Saralynne Lowrey Precht, one of my best friends and cohort at many Bowie album listening sessions, wrote this:
So many memories flashing through my mind. Hearing Space Oddity in the car on the way to Horace Mann Jr. High stopped at the light at 54th & El Cajon, Dad driving, my mind being blown. Becki and I singing Starman into the night sky. My Bowie scrapbook. The Man Who Fell to Earth opening on my birthday…sure it was a sign. Sneaking a peak at an X-mas present praying it was David Live (it was.) Un Chien Andalou pre-Thin White Duke concert (mind blown again)….Thank you David Bowie for your genius. Shine on starman.

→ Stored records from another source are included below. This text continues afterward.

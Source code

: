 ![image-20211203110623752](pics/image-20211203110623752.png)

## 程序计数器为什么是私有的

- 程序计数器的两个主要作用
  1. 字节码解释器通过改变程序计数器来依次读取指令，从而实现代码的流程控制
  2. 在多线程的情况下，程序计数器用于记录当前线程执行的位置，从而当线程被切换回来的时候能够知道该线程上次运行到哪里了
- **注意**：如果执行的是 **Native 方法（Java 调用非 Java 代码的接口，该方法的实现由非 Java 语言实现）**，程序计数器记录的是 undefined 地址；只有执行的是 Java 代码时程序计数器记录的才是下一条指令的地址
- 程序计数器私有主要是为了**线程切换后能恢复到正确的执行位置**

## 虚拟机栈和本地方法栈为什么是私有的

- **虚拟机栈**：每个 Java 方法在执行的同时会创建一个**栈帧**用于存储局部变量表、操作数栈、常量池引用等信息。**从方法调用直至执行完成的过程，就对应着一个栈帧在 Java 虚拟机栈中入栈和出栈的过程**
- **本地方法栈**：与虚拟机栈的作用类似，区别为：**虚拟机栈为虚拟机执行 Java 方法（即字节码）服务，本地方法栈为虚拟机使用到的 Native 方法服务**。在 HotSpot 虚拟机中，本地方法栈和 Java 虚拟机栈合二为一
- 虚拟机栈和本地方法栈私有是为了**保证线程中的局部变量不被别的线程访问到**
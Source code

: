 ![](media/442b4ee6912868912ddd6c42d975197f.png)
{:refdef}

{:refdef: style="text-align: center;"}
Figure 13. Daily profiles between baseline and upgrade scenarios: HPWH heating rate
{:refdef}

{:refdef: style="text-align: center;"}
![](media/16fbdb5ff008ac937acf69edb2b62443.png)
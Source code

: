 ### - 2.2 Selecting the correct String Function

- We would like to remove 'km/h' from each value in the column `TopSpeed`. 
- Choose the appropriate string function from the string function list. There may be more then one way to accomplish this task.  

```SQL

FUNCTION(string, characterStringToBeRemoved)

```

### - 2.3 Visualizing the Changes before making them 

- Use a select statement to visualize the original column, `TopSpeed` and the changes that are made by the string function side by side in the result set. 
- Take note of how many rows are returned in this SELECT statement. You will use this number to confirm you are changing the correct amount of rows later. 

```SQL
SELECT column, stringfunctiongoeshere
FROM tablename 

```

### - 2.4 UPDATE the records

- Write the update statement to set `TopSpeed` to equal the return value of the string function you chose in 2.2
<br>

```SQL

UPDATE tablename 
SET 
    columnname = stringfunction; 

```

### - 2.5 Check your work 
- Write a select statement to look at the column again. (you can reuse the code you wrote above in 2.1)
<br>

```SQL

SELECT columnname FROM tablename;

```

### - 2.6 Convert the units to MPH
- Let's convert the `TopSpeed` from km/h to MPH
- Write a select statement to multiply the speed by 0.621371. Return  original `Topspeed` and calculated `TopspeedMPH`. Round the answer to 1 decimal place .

Passings of those who formed up our sense of the possible tend to leave behind a lingering poignancy. Star trails. But it should not be forgotten that the person who struck so many as magus, also chose a way of passing that in the video Lazarus enables art again to perform its job of pulverizing taboos. If you haven’t seen it, I hope you’ll take four minutes to watch it here. And the letter from Dr. Mark Taubert which said that “your story became a way for us to communicate very openly about death, something many doctors and nurses struggle to introduce as a topic of conversation,” just reinforces that art is the threshold experience that you, Bowie, you especially, always danced on, finally tripping out the open door to a place that, for now, we can’t follow.